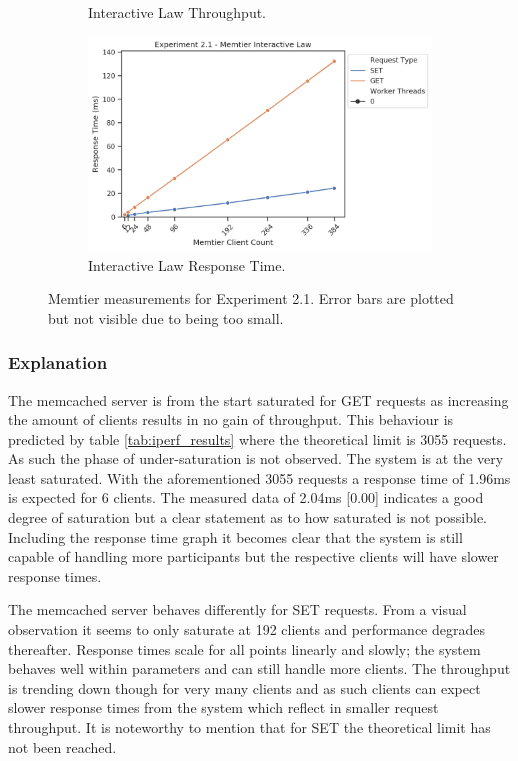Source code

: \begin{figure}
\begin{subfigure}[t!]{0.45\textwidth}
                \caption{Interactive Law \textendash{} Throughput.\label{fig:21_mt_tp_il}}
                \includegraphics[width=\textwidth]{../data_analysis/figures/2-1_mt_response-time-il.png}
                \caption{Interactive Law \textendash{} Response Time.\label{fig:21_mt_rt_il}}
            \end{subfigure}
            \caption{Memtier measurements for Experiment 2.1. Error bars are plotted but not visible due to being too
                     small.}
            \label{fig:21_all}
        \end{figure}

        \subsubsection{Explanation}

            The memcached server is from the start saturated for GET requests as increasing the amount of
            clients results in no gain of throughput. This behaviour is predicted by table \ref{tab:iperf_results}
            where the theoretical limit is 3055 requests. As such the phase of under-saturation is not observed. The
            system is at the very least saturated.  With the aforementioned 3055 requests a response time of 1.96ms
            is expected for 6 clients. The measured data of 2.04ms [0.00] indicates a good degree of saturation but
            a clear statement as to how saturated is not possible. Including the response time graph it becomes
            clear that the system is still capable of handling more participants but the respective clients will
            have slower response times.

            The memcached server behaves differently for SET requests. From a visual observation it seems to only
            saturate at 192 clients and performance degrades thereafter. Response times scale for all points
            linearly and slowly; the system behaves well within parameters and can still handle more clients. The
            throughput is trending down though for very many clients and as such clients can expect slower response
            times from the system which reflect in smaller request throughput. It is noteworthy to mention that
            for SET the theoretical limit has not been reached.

ASSIGNMENT - Identify the lines of the data that contain the word "clients". Copy each of them.

SOLUTION BELOW -
            clients results in no gain of throughput. This behaviour is predicted by table \ref{tab:iperf_results}
            is expected for 6 clients. The measured data of 2.04ms [0.00] indicates a good degree of saturation but
            clear that the system is still capable of handling more participants but the respective clients will
            saturate at 192 clients and performance degrades thereafter. Response times scale for all points
            linearly and slowly; the system behaves well within parameters and can still handle more clients. The
            throughput is trending down though for very many clients and as such clients can expect slower response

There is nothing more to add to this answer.